Task directions: If a line contains "C) ✗ Step size", it is the last one to write out; begin with the first line of the records and copy each exactly.

Extracted material:
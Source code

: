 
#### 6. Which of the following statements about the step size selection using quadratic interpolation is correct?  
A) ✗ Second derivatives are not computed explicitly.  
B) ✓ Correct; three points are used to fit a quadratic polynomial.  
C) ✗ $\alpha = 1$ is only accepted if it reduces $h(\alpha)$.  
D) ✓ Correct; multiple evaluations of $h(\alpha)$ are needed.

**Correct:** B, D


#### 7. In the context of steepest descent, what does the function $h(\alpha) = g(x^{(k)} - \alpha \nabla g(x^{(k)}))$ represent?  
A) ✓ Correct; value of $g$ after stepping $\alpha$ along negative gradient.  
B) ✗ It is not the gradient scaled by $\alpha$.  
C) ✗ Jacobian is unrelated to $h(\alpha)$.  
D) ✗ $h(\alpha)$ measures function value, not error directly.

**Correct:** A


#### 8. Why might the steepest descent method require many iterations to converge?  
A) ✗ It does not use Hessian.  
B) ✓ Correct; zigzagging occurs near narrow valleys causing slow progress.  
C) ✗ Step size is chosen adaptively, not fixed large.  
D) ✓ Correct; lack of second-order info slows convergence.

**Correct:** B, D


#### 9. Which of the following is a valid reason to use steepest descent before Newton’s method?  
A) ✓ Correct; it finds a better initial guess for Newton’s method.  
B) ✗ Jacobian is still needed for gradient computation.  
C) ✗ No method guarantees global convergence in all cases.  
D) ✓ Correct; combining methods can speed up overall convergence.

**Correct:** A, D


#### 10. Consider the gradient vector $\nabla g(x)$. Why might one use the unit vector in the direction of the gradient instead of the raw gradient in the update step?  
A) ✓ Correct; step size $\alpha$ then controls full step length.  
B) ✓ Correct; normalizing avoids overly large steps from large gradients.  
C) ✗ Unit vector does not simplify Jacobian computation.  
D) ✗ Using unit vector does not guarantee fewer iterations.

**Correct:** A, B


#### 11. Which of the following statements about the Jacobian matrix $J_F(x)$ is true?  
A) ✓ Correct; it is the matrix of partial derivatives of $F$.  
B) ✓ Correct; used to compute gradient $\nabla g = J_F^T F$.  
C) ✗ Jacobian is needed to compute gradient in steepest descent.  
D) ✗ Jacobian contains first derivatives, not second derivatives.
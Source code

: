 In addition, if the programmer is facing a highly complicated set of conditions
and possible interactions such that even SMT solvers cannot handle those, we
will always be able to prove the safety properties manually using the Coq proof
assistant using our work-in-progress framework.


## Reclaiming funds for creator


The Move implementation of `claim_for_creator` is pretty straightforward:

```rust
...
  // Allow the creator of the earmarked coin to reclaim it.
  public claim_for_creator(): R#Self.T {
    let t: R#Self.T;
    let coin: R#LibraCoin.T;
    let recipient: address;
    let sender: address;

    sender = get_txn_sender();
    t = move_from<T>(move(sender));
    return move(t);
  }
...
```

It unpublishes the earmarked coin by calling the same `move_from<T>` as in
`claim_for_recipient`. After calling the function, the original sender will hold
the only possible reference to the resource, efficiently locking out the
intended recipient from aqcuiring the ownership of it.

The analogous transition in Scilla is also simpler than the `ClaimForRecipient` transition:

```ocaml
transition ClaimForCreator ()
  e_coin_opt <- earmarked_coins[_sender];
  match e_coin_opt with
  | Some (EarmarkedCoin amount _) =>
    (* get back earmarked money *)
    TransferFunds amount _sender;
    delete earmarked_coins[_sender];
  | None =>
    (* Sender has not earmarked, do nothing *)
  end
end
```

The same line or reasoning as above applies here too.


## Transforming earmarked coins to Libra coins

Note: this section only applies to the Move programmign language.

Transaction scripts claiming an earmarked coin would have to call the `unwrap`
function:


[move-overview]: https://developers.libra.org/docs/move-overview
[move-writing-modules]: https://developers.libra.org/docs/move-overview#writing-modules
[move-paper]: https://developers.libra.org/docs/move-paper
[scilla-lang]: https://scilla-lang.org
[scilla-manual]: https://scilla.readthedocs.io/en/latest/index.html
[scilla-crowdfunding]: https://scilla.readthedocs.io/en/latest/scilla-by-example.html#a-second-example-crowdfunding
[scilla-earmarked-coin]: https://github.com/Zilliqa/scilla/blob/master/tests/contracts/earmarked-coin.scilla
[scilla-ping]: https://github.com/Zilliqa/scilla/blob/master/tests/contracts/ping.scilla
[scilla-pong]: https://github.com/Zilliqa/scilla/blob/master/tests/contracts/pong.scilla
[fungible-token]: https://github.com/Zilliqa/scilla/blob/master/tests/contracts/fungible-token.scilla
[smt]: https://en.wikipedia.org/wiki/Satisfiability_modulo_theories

Problem solution:
Source code

: 
#### 6. Which of the following statements about the step size selection using quadratic interpolation is correct?  
A) ✗ Second derivatives are not computed explicitly.  
B) ✓ Correct; three points are used to fit a quadratic polynomial.  
C) ✗ $\alpha = 1$ is only accepted if it reduces $h(\alpha)$.  
D) ✓ Correct; multiple evaluations of $h(\alpha)$ are needed.

**Correct:** B, D


#### 7. In the context of steepest descent, what does the function $h(\alpha) = g(x^{(k)} - \alpha \nabla g(x^{(k)}))$ represent?  
A) ✓ Correct; value of $g$ after stepping $\alpha$ along negative gradient.  
B) ✗ It is not the gradient scaled by $\alpha$.  
C) ✗ Jacobian is unrelated to $h(\alpha)$.  
D) ✗ $h(\alpha)$ measures function value, not error directly.

**Correct:** A


#### 8. Why might the steepest descent method require many iterations to converge?  
A) ✗ It does not use Hessian.  
B) ✓ Correct; zigzagging occurs near narrow valleys causing slow progress.  
C) ✗ Step size is chosen adaptively, not fixed large.  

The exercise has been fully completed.